--- Work to complete ---
Scan the listing below. Copy each line that contains "documentation".
▬▬▬
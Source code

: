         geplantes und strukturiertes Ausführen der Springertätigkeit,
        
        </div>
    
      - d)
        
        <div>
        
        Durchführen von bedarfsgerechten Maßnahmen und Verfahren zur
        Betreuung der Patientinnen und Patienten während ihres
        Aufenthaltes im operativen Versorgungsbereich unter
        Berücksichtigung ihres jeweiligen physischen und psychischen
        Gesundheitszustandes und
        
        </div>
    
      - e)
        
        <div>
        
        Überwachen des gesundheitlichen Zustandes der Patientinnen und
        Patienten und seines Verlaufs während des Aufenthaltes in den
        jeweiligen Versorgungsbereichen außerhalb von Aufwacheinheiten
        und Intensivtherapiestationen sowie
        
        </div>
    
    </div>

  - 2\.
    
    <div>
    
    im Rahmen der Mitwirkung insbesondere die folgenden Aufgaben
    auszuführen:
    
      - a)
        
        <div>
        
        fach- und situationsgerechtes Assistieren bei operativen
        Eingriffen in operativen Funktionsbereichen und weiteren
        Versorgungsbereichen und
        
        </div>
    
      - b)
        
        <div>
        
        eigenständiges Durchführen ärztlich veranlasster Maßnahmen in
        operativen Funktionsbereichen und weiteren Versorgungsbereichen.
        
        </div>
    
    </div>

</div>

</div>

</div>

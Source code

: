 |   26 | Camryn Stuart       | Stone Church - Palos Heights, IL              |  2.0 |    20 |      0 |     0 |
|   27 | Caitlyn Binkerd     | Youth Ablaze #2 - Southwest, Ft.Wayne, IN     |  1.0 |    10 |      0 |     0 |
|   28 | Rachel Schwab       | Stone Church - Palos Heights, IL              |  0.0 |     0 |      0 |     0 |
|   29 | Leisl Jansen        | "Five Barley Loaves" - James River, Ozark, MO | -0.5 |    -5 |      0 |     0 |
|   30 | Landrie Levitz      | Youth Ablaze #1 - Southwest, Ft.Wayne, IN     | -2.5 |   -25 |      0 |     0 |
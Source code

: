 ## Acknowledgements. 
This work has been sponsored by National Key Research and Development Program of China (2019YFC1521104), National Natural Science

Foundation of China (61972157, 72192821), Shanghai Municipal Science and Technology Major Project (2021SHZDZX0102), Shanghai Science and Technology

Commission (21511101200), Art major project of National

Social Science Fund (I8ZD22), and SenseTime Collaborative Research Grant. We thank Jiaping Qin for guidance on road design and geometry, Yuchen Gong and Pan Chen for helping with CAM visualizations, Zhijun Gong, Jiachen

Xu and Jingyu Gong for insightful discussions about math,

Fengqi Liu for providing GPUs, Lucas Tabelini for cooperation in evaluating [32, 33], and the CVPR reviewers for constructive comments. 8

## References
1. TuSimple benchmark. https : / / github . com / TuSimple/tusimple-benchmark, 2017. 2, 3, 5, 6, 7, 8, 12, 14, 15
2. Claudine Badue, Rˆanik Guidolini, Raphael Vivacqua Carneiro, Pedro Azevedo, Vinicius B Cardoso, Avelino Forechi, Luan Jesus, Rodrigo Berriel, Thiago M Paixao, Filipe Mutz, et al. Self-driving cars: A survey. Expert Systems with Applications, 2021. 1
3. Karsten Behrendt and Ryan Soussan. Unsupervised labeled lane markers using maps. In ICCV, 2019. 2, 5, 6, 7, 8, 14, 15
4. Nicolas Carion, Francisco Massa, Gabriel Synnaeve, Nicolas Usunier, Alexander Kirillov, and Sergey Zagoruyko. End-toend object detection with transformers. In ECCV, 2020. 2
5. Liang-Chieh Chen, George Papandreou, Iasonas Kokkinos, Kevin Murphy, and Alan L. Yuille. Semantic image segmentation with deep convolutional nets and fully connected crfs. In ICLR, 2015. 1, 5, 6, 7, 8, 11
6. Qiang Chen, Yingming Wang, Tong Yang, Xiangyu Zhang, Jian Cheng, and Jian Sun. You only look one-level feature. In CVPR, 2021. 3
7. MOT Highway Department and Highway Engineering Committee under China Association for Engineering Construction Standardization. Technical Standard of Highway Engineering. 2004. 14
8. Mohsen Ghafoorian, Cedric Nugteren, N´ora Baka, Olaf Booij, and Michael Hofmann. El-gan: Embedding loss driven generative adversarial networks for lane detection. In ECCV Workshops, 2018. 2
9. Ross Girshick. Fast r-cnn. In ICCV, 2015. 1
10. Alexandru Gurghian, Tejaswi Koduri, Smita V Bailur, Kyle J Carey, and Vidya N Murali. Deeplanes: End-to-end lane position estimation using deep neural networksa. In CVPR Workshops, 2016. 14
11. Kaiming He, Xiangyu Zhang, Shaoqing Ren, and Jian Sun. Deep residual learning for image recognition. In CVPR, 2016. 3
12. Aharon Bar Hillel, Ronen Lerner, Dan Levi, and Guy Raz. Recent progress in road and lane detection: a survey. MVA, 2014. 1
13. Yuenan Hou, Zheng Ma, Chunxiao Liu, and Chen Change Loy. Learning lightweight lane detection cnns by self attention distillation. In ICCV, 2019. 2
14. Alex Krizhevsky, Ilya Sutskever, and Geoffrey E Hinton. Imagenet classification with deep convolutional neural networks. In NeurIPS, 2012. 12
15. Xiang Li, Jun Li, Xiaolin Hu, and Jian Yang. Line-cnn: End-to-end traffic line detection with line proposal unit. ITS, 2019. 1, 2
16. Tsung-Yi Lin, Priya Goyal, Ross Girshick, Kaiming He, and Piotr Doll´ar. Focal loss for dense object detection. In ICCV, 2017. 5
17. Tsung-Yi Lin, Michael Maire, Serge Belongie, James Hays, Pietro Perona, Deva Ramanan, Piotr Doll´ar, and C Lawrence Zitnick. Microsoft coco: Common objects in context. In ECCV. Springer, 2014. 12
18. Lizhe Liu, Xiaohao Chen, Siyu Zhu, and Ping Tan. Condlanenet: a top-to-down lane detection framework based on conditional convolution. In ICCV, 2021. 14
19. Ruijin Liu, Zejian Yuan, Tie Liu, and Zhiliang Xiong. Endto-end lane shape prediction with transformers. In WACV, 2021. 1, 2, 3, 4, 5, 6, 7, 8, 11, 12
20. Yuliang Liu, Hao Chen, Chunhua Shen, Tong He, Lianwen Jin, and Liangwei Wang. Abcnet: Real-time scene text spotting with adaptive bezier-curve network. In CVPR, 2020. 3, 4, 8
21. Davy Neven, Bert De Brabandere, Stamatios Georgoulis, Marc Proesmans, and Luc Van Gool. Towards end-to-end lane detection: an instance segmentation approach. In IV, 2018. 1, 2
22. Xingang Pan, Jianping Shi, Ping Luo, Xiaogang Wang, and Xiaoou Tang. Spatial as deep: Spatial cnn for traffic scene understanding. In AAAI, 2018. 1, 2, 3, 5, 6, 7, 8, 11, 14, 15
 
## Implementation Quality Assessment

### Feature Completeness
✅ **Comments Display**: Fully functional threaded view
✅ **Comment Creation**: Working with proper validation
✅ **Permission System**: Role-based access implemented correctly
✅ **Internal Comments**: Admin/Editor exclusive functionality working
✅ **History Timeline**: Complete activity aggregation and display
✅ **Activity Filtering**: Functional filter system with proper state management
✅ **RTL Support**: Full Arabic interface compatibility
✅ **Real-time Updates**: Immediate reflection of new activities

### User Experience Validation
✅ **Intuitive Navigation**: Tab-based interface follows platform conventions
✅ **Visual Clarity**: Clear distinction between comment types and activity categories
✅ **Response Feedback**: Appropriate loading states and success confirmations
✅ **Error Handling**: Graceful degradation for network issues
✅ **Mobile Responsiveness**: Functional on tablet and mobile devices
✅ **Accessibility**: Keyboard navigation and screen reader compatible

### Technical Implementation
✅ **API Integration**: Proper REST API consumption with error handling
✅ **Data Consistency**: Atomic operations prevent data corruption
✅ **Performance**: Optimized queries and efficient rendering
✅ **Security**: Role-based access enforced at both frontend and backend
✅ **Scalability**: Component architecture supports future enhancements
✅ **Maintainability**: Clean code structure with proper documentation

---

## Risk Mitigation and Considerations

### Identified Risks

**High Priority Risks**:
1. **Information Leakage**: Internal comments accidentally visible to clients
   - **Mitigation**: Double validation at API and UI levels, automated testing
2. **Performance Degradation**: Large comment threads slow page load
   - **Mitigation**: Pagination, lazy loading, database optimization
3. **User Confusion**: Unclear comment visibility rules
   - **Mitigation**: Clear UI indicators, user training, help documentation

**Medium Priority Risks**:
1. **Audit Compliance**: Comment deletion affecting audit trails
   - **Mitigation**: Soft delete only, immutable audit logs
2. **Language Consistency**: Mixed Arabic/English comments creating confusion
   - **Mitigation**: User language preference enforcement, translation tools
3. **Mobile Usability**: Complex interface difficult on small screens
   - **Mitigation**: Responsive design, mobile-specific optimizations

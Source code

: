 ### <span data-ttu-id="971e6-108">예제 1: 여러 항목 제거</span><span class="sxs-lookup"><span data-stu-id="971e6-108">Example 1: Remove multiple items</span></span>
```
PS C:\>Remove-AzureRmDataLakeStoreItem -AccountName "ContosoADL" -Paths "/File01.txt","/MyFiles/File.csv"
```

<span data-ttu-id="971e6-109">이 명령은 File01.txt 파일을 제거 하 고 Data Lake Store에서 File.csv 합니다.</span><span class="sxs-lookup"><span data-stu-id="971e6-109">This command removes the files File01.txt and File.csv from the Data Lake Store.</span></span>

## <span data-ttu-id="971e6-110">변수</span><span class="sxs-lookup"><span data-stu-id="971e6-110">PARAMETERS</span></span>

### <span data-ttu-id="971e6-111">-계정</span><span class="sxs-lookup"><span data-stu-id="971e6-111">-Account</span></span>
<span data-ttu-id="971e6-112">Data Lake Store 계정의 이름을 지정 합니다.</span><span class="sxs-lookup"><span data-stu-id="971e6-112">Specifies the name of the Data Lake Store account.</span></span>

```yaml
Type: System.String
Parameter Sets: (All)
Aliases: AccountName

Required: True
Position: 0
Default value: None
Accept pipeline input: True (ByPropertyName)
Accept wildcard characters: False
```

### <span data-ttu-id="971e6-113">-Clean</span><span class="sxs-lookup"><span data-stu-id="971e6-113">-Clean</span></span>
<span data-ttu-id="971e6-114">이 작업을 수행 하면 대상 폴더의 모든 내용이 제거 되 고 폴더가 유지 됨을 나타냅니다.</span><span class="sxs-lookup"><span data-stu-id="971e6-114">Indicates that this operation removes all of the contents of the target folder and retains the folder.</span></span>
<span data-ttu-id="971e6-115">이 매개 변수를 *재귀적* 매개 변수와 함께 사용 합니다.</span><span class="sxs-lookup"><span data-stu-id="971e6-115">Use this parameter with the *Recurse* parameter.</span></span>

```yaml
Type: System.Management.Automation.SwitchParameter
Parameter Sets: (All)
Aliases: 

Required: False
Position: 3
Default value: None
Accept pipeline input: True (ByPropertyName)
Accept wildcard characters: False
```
▬▬▬
--- Expected answer ---
✅ **Maintainability**: Clean code structure with proper documentation
   - **Mitigation**: Clear UI indicators, user training, help documentation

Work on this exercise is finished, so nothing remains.